5 Tips for Setting Up Math Workshop

Do you use math workshop in your classroom?  A few years ago, I was just venturing out into the world of math workshop after successfully using the workshop format for reading and writing.  At the time, there was very little written about it and most of what I knew, I learned from other teachers in my school district. 

At the most basic level, math workshop involves a mini-lesson, independent practice and a share time.  The independent practice part goes by many different names: centers, rotations, math tubs, stations, guided math, etc.  No matter what you call it, small groups rotate through a variety of activities to reinforce the concepts you are covering.  During this time, the teacher can work with small groups in order to better meet the needs of each student. 
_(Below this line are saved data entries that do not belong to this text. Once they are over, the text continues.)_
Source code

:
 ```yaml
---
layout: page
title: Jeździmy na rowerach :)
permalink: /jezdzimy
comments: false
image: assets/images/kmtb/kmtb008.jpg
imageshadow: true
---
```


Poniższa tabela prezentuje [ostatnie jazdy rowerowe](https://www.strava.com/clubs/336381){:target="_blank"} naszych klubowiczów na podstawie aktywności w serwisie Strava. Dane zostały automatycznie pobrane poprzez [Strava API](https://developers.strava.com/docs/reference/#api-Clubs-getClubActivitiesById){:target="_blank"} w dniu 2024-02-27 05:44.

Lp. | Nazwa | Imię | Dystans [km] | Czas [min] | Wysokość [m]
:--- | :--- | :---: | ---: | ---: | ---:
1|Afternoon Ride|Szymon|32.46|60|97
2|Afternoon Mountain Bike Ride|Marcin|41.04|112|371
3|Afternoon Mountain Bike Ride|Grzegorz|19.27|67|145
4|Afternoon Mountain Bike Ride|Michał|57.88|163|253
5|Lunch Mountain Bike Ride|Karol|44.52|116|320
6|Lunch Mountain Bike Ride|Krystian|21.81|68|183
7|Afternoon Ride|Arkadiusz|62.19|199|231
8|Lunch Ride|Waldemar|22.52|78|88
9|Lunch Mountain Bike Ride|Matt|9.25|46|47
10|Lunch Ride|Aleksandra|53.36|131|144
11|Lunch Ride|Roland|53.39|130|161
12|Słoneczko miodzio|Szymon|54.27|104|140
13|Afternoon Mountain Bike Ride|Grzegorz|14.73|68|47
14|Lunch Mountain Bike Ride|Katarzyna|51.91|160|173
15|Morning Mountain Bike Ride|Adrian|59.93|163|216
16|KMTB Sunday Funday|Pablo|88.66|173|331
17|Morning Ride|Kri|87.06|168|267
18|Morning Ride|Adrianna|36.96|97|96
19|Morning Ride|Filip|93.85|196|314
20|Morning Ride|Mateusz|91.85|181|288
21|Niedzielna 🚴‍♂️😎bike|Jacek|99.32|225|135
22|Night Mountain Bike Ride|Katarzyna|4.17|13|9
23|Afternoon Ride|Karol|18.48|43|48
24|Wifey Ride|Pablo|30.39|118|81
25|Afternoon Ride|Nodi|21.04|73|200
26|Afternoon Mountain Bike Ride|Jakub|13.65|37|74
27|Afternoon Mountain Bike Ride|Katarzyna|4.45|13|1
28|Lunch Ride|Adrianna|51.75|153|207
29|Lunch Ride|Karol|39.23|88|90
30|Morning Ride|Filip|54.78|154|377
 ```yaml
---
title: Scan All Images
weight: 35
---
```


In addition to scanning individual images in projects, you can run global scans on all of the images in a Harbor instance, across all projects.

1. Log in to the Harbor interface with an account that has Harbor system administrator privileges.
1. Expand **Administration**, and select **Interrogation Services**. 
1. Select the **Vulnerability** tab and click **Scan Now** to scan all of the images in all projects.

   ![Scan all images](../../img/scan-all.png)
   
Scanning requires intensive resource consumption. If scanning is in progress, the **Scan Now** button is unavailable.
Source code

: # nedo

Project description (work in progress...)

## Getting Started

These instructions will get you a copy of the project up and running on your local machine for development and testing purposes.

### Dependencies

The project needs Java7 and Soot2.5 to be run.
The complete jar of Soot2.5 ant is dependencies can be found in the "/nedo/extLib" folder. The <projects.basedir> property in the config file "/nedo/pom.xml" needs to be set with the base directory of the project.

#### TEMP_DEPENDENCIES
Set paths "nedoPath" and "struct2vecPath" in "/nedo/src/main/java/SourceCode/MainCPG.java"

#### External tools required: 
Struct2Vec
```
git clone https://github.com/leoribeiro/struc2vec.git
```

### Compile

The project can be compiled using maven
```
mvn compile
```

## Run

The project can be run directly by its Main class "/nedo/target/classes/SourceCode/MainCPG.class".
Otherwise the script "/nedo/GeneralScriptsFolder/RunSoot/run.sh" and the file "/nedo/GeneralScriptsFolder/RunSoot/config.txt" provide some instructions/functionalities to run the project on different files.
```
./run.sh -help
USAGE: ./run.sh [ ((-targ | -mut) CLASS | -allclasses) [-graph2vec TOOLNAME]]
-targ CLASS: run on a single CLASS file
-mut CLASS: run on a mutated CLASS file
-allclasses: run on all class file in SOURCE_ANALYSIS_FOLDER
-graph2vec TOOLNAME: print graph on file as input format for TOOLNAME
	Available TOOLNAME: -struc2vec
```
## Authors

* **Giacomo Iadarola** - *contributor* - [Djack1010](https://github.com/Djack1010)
Setting up a math workshop format can be overwhelming if you have never done it before.  I simply did not know where to start and had very few resources to help except for my friends, trial and error.  I adjusted and reworked my set-up multiple times until I finally found something that not only worked for me, but worked for my students as well.  They were loving math in a way I had never seen with past classes.  The format that I used went a little something like this.

Monday – longer math lesson, teach games and activities that students will use during math centers that week
Tuesday - longer math lesson, teach games and activities that students will use during math centers that week
Wednesday – math workshop – students rotate to 2 of the 6 stations
Thursday – math workshop – students rotate to 2 more of the 6 stations
Friday – math workshop – students rotate to their final 2 stations

My students were divided into 5 groups (not always equal in size but usually divided by ability level based on a pre-assessment for the unit) and they rotated through different stations during the course of a week.  Now that you have an idea of the math workshop format that I used, here are my top five tips for setting up math workshop in your classroom.

If the way you have math workshop set up in your classroom isn’t working, give yourself permission to change it.  I know your gut instinct is to wait until next school year because your students are already used to the routine and you don’t want to throw them for a loop.  I promise…your students will figure it out and rise to the occasion.  There is no point in continuing on with something that isn’t working for you or your students.  I completely changed how many groups and rotations I had in the middle of the year.  I am not even talking about after we returned from a break.  I am talking Friday it was not working and I was miserable, Monday we changed it all up. 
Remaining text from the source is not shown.